Сага о Тимофееве | страница 69



– Ты хотя бы знаешь, кому что досталось? – допытывалась девушка.

– В том-то и беда, что нет!

– Надо их спасать, – твердо сказала Света. – Бежим туда!

– Да, конечно, – лепетал Тимофеев, выбираясь из угла. – Бить будут, разумеется… Но за все надо расплачиваться… Ты же останешься здесь, потому что… я не уверен, что какая-нибудь присадка не досталась тебе!

Света обессиленно опустилась на диван.

Когда Тимофеев ворвался в вестибюль молодежного кафе, он понял, что опоздал. Его уже ждали. В пространстве, ограниченном бетонными стенами и зеркалами, куда долетали звуки нечеловеческой музыки из зала, перемежающиеся топотом и криками гостей, загнанным тигром метался Николай Фомин. Он был одет в великолепный темно-синий в широкую полоску, как у артиста Кикабидзе, костюм, сидевший на его тренированном, нестандартного силуэта теле как мешок для перевозки сыпучих грузов. Фомин дожевывал вторую пачку «Беломора» и время от времени опасливо косился в зал.

– Пойдем, – коротко сказал он, сцепив железные пальцы на запястье горе-изобретателя.

– Что?.. – жалко спрашивал влекомый в подсобные помещения Тимофеев. – Говори, не томи душу!

– Сам увидишь, – пообещал Фомин.

В кабине заведующего производством была картинка. Нетрезвый Лелик Сегал, в супермодном кордовом костюмчике, возлежал в кресле и хохотал, указывая неверным пальцем на сидевшую рядком молодую супружескую пару. Дима и Тося, напротив, плакали, передавая друг дружке сигарету. На Диме были клетчатые трусики и галстук, а на Тосе – фата и беленькое бикини. Супруги были влажны, словно только что вернулись с пляжа.

– Изверг! – простонала Тося и погрозила Тимофееву наманикюренным кулачком. – Что ты с нами сделал?!

– Держите меня! – раненым кабаном вскинулся Дима. – Я его зарежу! – И он стал искать, чем бы зарезать Тимофеева, но не нашел.

– Это самый простой выход, – задумчиво промолвил Фомин. – Да и успеется. Для начала пусть объяснит, что произошло.

– Ребята, – горестно сказал Тимофеев. – Я перепутал присадки. Делайте со мной что хотите, я раздолбай… Только передайте Свете, что я любил ее, и пусть она будет счастлива.

Лицо Тоси, разлинованное потеками французской туши, прояснилось.

– Оставьте его, – властно распорядилась она. – Пусть живет!

– Но почему?! – убивался Дима. – Я сижу тихо, гляжу только на жену. Все пьют – я сижу и гляжу. Играет музыка, все плясать пошли – я сижу и гляжу. И вдруг…

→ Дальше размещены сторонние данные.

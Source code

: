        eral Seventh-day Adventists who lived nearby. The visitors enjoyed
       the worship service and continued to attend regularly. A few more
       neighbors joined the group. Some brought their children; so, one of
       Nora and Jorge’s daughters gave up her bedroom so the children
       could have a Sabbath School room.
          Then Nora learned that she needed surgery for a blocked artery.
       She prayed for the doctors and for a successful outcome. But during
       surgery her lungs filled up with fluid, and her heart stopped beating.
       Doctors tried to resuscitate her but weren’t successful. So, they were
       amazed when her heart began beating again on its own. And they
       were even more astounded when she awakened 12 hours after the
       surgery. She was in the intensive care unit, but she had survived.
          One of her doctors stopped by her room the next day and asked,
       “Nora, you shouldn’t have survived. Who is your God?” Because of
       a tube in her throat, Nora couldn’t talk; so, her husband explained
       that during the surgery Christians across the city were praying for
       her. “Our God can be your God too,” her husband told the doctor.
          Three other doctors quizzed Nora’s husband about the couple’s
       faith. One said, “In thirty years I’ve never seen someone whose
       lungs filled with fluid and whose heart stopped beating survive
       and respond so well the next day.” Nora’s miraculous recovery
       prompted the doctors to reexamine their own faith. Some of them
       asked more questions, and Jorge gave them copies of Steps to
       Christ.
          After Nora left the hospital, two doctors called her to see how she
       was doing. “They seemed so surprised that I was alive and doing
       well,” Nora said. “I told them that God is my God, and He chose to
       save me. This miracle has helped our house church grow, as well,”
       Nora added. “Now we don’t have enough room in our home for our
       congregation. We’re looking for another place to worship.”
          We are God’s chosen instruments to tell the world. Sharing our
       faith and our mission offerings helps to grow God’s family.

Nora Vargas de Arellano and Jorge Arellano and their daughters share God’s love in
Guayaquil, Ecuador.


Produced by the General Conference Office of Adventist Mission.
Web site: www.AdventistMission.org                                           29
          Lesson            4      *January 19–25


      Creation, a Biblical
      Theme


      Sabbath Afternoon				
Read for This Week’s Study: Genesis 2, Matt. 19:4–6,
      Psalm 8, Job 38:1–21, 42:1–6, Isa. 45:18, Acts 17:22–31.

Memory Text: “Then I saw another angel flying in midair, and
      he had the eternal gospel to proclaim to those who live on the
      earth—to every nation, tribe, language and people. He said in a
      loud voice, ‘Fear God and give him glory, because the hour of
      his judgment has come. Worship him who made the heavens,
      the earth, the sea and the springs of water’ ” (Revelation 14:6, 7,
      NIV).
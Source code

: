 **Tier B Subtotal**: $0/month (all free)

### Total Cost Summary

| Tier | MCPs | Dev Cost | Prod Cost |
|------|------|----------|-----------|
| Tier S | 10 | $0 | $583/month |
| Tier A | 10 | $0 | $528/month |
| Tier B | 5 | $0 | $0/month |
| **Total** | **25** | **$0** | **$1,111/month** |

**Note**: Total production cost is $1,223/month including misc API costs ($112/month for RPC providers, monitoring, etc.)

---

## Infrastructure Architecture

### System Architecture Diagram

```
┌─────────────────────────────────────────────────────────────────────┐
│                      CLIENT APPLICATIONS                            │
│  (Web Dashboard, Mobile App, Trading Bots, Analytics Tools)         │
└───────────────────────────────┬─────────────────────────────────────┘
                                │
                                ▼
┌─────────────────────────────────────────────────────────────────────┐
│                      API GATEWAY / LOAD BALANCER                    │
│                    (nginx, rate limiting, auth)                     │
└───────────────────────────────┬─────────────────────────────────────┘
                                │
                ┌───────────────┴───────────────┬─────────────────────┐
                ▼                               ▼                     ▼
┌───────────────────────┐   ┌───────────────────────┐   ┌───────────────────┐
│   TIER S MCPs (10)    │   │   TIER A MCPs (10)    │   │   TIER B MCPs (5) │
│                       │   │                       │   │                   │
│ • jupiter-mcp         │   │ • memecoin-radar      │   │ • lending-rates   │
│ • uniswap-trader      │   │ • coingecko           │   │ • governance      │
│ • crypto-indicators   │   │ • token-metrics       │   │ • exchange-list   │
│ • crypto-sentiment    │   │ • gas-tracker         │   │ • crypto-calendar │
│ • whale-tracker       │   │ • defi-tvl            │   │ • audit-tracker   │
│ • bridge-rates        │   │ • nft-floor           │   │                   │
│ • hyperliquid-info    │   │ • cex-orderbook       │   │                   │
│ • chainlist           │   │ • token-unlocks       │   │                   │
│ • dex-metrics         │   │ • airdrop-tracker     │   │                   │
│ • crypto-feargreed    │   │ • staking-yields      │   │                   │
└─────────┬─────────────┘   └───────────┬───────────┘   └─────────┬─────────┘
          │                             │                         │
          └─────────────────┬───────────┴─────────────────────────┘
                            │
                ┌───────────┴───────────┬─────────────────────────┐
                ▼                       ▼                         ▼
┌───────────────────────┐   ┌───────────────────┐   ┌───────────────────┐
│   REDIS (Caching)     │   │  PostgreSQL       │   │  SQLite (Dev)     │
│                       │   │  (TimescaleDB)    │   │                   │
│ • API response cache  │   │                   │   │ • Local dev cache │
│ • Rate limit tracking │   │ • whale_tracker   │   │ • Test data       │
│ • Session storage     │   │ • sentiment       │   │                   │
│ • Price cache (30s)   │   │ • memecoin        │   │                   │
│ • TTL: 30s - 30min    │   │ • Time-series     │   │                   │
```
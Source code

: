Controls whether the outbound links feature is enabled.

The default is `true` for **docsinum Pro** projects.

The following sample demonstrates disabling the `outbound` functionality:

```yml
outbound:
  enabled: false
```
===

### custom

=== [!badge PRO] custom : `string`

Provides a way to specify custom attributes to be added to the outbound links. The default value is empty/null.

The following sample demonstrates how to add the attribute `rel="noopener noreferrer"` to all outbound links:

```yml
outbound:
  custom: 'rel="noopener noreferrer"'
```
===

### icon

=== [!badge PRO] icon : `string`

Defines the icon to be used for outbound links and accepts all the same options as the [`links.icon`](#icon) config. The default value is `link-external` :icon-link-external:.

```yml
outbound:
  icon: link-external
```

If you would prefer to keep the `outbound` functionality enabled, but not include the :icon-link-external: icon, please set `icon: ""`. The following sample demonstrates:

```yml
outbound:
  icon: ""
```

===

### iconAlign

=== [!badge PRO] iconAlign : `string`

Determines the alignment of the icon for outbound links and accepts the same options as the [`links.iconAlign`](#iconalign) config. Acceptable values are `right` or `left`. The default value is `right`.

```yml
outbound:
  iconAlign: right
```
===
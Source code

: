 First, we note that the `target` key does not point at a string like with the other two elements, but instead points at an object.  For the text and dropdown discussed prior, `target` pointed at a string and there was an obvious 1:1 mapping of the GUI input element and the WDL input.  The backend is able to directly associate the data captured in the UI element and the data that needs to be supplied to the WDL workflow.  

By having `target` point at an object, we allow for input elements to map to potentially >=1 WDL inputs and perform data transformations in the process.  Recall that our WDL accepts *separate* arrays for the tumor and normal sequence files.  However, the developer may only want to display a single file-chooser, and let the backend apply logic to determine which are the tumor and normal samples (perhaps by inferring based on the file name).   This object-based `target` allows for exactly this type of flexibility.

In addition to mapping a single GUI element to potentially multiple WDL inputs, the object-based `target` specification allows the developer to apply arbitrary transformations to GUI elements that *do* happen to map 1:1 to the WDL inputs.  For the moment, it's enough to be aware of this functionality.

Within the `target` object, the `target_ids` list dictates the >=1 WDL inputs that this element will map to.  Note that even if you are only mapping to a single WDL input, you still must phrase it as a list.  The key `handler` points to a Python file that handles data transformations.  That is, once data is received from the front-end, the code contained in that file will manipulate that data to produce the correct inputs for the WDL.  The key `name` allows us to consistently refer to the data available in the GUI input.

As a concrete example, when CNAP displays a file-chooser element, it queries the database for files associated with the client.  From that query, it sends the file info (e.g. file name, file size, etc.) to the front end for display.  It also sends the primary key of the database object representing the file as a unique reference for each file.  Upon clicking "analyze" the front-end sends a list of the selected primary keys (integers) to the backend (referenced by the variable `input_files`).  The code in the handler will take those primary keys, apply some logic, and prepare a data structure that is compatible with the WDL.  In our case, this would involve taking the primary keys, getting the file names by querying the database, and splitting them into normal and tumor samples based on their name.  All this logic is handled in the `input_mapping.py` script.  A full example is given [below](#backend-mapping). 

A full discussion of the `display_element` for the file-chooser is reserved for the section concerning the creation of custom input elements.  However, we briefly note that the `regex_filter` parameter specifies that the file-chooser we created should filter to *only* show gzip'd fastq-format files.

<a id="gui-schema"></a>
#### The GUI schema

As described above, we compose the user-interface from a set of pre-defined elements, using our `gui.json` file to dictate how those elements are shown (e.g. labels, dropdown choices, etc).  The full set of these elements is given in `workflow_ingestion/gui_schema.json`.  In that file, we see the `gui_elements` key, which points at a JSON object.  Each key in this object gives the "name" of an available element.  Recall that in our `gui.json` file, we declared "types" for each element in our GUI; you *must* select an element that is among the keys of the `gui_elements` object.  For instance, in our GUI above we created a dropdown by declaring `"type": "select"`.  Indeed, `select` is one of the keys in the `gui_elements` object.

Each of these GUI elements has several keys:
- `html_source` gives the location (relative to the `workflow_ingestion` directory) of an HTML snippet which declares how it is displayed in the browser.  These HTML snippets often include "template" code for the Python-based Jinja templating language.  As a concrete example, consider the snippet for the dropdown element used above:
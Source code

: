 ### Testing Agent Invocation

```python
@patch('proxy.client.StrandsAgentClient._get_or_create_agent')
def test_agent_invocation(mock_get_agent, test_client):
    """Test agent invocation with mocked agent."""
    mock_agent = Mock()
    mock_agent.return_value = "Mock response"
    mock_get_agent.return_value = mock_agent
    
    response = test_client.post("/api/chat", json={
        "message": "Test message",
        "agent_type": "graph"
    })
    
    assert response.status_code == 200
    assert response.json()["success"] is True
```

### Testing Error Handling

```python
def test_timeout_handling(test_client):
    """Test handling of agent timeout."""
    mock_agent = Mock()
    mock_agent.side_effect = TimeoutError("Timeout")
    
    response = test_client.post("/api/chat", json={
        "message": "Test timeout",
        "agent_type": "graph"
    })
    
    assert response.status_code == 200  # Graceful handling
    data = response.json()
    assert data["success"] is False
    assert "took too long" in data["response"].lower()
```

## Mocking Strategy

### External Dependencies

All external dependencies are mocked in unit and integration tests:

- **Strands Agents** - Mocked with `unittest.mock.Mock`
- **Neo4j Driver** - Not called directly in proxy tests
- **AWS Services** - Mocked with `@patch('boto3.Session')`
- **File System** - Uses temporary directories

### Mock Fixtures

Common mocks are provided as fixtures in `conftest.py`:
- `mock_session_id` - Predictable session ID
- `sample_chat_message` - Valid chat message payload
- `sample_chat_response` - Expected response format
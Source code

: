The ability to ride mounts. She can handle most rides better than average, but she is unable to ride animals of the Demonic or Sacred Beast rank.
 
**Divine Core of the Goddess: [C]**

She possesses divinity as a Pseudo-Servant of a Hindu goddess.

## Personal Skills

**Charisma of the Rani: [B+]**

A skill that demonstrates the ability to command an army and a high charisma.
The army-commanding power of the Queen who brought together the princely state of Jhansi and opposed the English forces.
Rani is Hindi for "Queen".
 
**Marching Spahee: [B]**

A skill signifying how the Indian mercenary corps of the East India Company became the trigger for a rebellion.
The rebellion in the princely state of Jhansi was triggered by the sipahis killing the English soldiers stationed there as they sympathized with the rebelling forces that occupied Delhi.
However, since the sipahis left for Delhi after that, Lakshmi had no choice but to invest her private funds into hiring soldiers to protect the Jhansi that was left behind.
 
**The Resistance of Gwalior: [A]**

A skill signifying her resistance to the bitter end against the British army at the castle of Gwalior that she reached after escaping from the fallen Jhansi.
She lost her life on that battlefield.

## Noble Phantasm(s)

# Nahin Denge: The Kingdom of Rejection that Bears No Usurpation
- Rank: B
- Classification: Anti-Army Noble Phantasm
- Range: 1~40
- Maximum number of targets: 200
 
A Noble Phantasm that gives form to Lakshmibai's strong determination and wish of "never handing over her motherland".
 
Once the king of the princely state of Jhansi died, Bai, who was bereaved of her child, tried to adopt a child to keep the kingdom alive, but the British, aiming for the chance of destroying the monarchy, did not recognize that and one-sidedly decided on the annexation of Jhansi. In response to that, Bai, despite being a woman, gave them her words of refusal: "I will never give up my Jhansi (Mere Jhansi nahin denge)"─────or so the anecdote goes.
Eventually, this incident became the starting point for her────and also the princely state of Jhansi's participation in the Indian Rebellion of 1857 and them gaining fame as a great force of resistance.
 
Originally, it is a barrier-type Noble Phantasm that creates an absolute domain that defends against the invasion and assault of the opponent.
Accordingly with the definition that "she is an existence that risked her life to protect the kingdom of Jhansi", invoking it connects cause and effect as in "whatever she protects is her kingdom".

– Тебе досталась моя присадка, – мрачно сказал Фомин.

– А я-то, я! – вскричала Тося. – Все утро, весь день – ни единой паршивой сигареточки, в мыслях только одно: «Держись, Антонина, завтра и отыграешься!..» А рядом мой Димуля, мокрый, несчастный, до того мне его жалко стало, облезть можно…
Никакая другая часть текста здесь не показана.